Drum prüfe, wer sich bindet
Werkvertrag oder Dienstvertrag, das ist hier die Frage…. Nicht immer ergibt sich aus der erbrachten Leistung automatisch auch die Art des Vertrages. In vielen Businessbereichen gibt es hier Grauzonen, so wurde in der Vergangenheit zum Beispiel häufig vor Gericht gestritten, ob es sich bei SEO-Aufträgen um Werk- oder Dienstverträge handelt. Doch zu Beginn erst mal „back to basics“:
Werkvertrag und Dienstvertrag:
Bei einem Werkvertrag schuldet der Auftragnehmer dem Auftraggeber – wie der Name schon sagt – ein konkretes Werk. Das bedeutet: Der Kunde bezahlt den Auftraggeber für ein konkretes Ergebnis/Erfolg, zum Beispiel einen Imagefilm über sein Unternehmen. Wird dieser Erfolg nicht wie vereinbart erreicht (das Werk nicht wie vereinbart erstellt), kann der Kunde Minderung oder Schadenersatz fordern, beziehungsweise sogar ganz vom Vertrag zurücktreten.
Bei einem Dienstvertrag wird hingegen kein konkretes Werk vereinbart, sondern eine Leistung, zum Beispiel eine Beratungsleistung. Der Auftragnehmer verpflichtet sich diese Leistung nach bestem Können zu erbringen, ein konkreter Erfolg wird jedoch nicht vereinbart.
Ein Blick in den Vertrag
Das Landgericht Köln (LG Köln) hatte kürzlich die Frage zu klären, ob es sich bei einem Agenturvertrag um einen Dienst- oder eben einen Werkvertrag handelt.
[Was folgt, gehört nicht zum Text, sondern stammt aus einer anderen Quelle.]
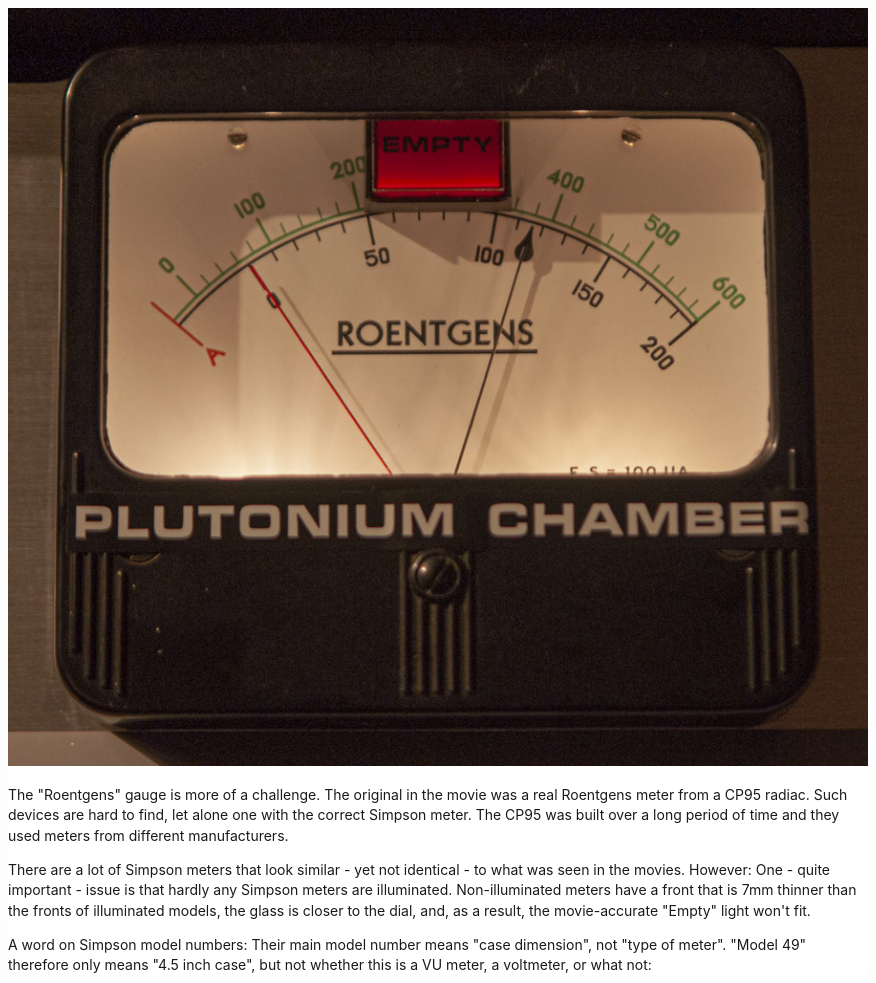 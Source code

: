 [<img src="img/roentgens.jpg">](img/roentgens_l.jpg)

The "Roentgens" gauge is more of a challenge. The original in the movie was a real Roentgens meter from a CP95 radiac. Such devices are hard to find, let alone one with the correct Simpson meter. The CP95 was built over a long period of time and they used meters from different manufacturers.

There are a lot of Simpson meters that look similar - yet not identical - to what was seen in the movies. However: One - quite important - issue is that hardly any Simpson meters are illuminated. Non-illuminated meters have a front that is 7mm thinner than the fronts of illuminated models, the glass is closer to the dial, and, as a result, the movie-accurate "Empty" light won't fit.

A word on Simpson model numbers: Their main model number means "case dimension", not "type of meter". "Model 49" therefore only means "4.5 inch case", but not whether this is a VU meter, a voltmeter, or what not:

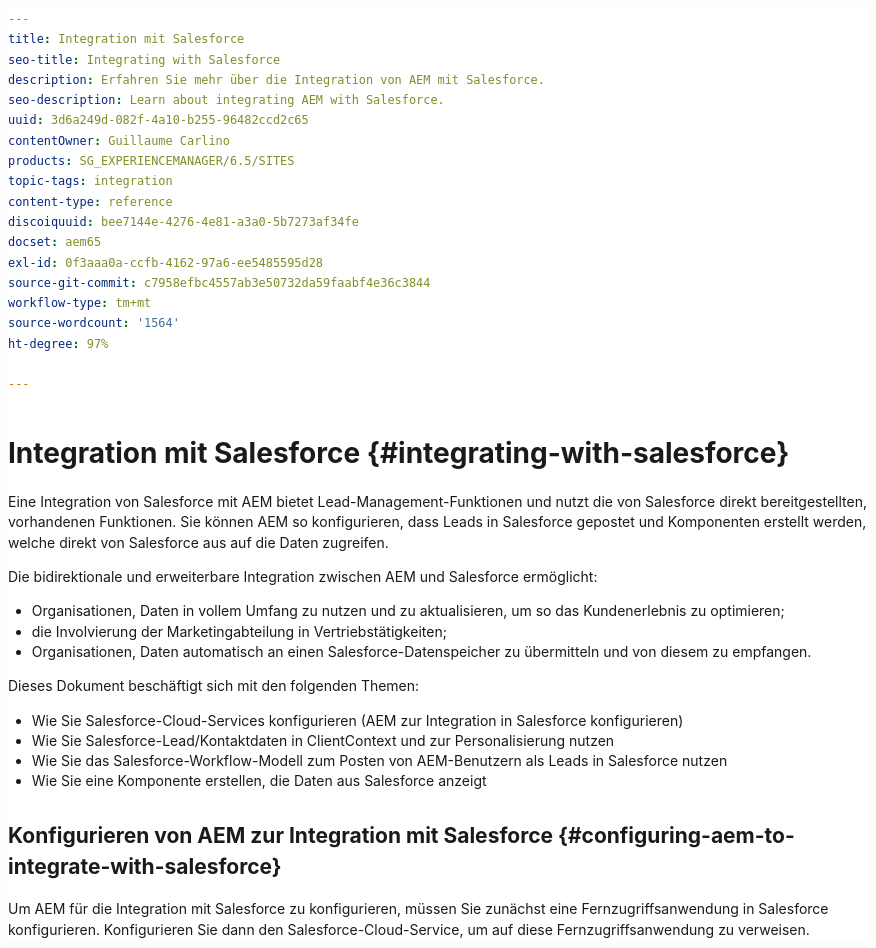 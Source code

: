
 ```yaml
---
title: Integration mit Salesforce
seo-title: Integrating with Salesforce
description: Erfahren Sie mehr über die Integration von AEM mit Salesforce.
seo-description: Learn about integrating AEM with Salesforce.
uuid: 3d6a249d-082f-4a10-b255-96482ccd2c65
contentOwner: Guillaume Carlino
products: SG_EXPERIENCEMANAGER/6.5/SITES
topic-tags: integration
content-type: reference
discoiquuid: bee7144e-4276-4e81-a3a0-5b7273af34fe
docset: aem65
exl-id: 0f3aaa0a-ccfb-4162-97a6-ee5485595d28
source-git-commit: c7958efbc4557ab3e50732da59faabf4e36c3844
workflow-type: tm+mt
source-wordcount: '1564'
ht-degree: 97%

---
```



# Integration mit Salesforce {#integrating-with-salesforce}

Eine Integration von Salesforce mit AEM bietet Lead-Management-Funktionen und nutzt die von Salesforce direkt bereitgestellten, vorhandenen Funktionen. Sie können AEM so konfigurieren, dass Leads in Salesforce gepostet und Komponenten erstellt werden, welche direkt von Salesforce aus auf die Daten zugreifen.

Die bidirektionale und erweiterbare Integration zwischen AEM und Salesforce ermöglicht:

* Organisationen, Daten in vollem Umfang zu nutzen und zu aktualisieren, um so das Kundenerlebnis zu optimieren;
* die Involvierung der Marketingabteilung in Vertriebstätigkeiten;
* Organisationen, Daten automatisch an einen Salesforce-Datenspeicher zu übermitteln und von diesem zu empfangen.

Dieses Dokument beschäftigt sich mit den folgenden Themen:

* Wie Sie Salesforce-Cloud-Services konfigurieren (AEM zur Integration in Salesforce konfigurieren)
* Wie Sie Salesforce-Lead/Kontaktdaten in ClientContext und zur Personalisierung nutzen
* Wie Sie das Salesforce-Workflow-Modell zum Posten von AEM-Benutzern als Leads in Salesforce nutzen
* Wie Sie eine Komponente erstellen, die Daten aus Salesforce anzeigt

## Konfigurieren von AEM zur Integration mit Salesforce {#configuring-aem-to-integrate-with-salesforce}

Um AEM für die Integration mit Salesforce zu konfigurieren, müssen Sie zunächst eine Fernzugriffsanwendung in Salesforce konfigurieren. Konfigurieren Sie dann den Salesforce-Cloud-Service, um auf diese Fernzugriffsanwendung zu verweisen.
Im verhandelten Fall hatte eine zukünftige Webshop-Betreiberin mit einer Agentur einen Vertrag geschlossen, der aus einer "Internetagentur-Flatrate" und einer "Onlinemarketing-Flatrate" bestand. Für 24 Monate sollte die Webshop-Betreiberin 4.400 Euro monatlich an die Agentur bezahlen, in dieser Pauschale war laut Vertrag ein Stundenkontingent von 575 Arbeitsstunden enthalten.
Ein genauerer Blick auf den Vertrag ist an dieser Stelle notwendig, denn das Urteil der Richter gründet sich am Ende logischerweise auf dessen Inhalt. Im Vertrag selbst stand geschrieben, dass die beiden Parteien einen Dienstvertrag schließen; dieser Satz ist letzten Endes aber nicht ausschlaggebend für die Entscheidung der Richter.
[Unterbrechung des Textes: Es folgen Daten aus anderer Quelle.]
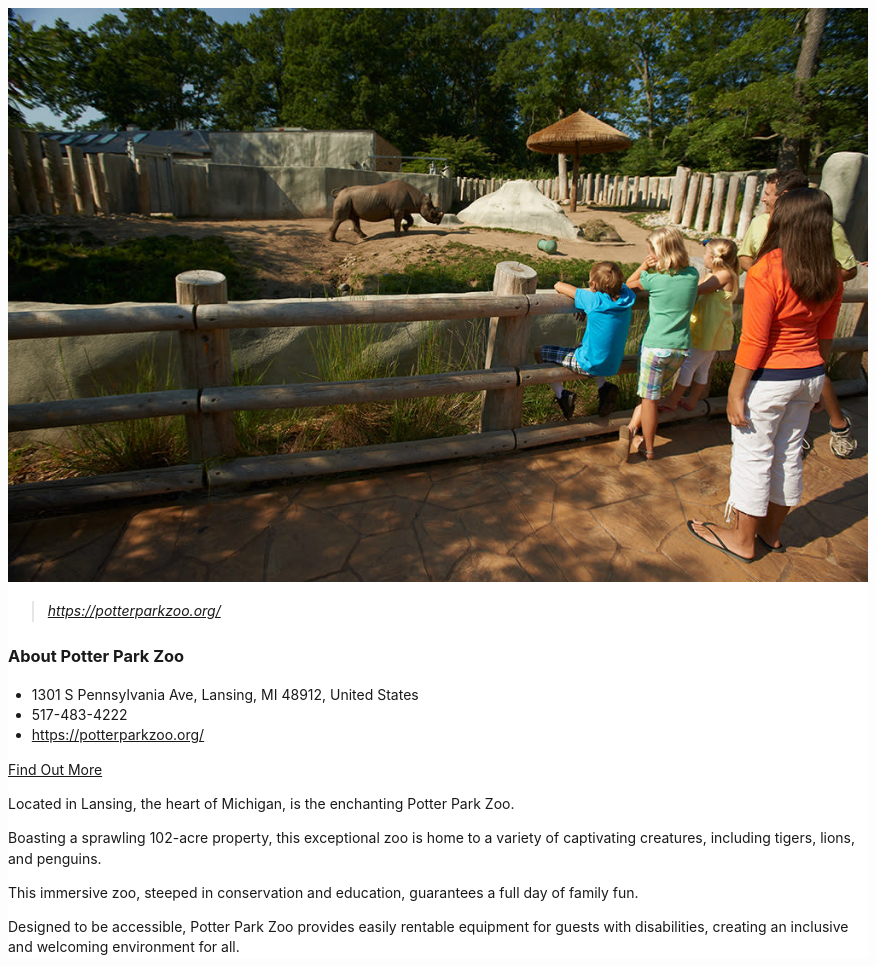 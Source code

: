 ![Potter Park Zoo](assets/images/zoos/potterparkzoo.jpg)

> *https://potterparkzoo.org/* 



<div class="find-out-more" markdown="1">

### About Potter Park Zoo

- 1301 S Pennsylvania Ave, Lansing, MI 48912, United States
- 517-483-4222
- <a href="https://potterparkzoo.org/">https://potterparkzoo.org/</a>



<a class="subscribe btn" href="https://potterparkzoo.org/">Find Out More</a>

</div>

Located in Lansing, the heart of Michigan, is the enchanting Potter Park Zoo. 

Boasting a sprawling 102-acre property, this exceptional zoo is home to a variety of captivating creatures, including tigers, lions, and penguins. 

This immersive zoo, steeped in conservation and education, guarantees a full day of family fun. 

Designed to be accessible, Potter Park Zoo provides easily rentable equipment for guests with disabilities, creating an inclusive and welcoming environment for all.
Die enthaltenen "Onlinemarketing-Flatrate“ war in der Pauschale mit 2.990 Euro angegeben und enthielt Leistungen wie Projektmanagement, Beratung, Konzeption / Strategie, Online-Werbemittel (z.B. Banner), Suchmaschinenoptimierung (SEO)….
Die „Internetagentur-Flatrate“ enthielt „alle Leistungen der o.g. Onlinemarketing-Flatrate sowie folgende Eigenleistungen im Bezug auf alle Internet-Aktivitäten: Projektmanagement, Beratung, Konzeption / Strategie, Kreation / Gestaltung / Layout / Reinzeichnung…“.
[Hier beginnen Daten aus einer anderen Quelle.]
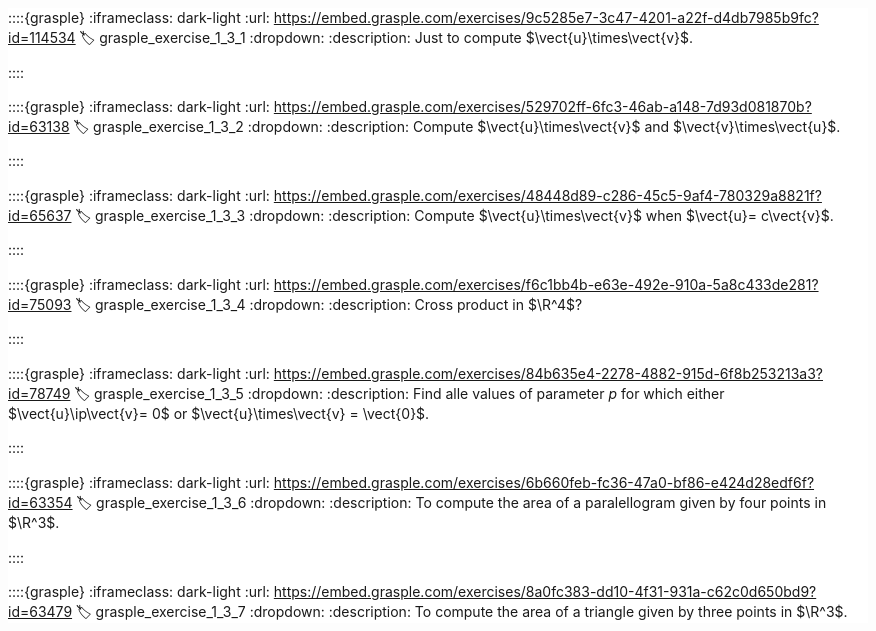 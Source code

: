 ::::{grasple}
:iframeclass: dark-light
:url: https://embed.grasple.com/exercises/9c5285e7-3c47-4201-a22f-d4db7985b9fc?id=114534
:label: grasple_exercise_1_3_1
:dropdown:
:description: Just to compute $\vect{u}\times\vect{v}$.

::::

::::{grasple}
:iframeclass: dark-light
:url: https://embed.grasple.com/exercises/529702ff-6fc3-46ab-a148-7d93d081870b?id=63138
:label: grasple_exercise_1_3_2
:dropdown:
:description: Compute $\vect{u}\times\vect{v}$ and $\vect{v}\times\vect{u}$.

::::

::::{grasple}
:iframeclass: dark-light
:url: https://embed.grasple.com/exercises/48448d89-c286-45c5-9af4-780329a8821f?id=65637
:label: grasple_exercise_1_3_3
:dropdown:
:description: Compute $\vect{u}\times\vect{v}$ when $\vect{u}= c\vect{v}$.

::::

::::{grasple}
:iframeclass: dark-light
:url: https://embed.grasple.com/exercises/f6c1bb4b-e63e-492e-910a-5a8c433de281?id=75093
:label: grasple_exercise_1_3_4
:dropdown:
:description: Cross product in $\R^4$?

::::

::::{grasple}
:iframeclass: dark-light
:url: https://embed.grasple.com/exercises/84b635e4-2278-4882-915d-6f8b253213a3?id=78749
:label: grasple_exercise_1_3_5
:dropdown:
:description: Find alle values of parameter $p$ for which either $\vect{u}\ip\vect{v}= 0$ or $\vect{u}\times\vect{v} = \vect{0}$.

::::

::::{grasple}
:iframeclass: dark-light
:url: https://embed.grasple.com/exercises/6b660feb-fc36-47a0-bf86-e424d28edf6f?id=63354
:label: grasple_exercise_1_3_6
:dropdown:
:description: To compute the area of a paralellogram given by four points in $\R^3$.

::::

::::{grasple}
:iframeclass: dark-light
:url: https://embed.grasple.com/exercises/8a0fc383-dd10-4f31-931a-c62c0d650bd9?id=63479
:label: grasple_exercise_1_3_7
:dropdown:
:description: To compute the area of a triangle given by three points in $\R^3$.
Vertragsstreitigkeiten landen vor Gericht
Die Webshop-Betreiberin war nach rund sechs Monaten mit der Leistung der Agentur nicht zufrieden und kündigte deshalb den geschlossenen Vertrag. Hier liegt nun der Knackpunkt für den Streit, der letzten Endes vor Gericht landete: Ein Dienstvertrag (in diesem Fall über 24 Monate geschlossen) kann nicht einfach vor Ablauf gekündigt werden und deshalb forderte die Agentur auch das monatliche Honorar von der Webshop-Betreiberin für die vollen 24 Monate. Unterstellt man hingegen einen Werkvertrag, kann der Auftraggeber bei Mängeln vom Vertrag zurücktreten oder bis zur Abnahme den Vertrag grundsätzlich auch kündigen.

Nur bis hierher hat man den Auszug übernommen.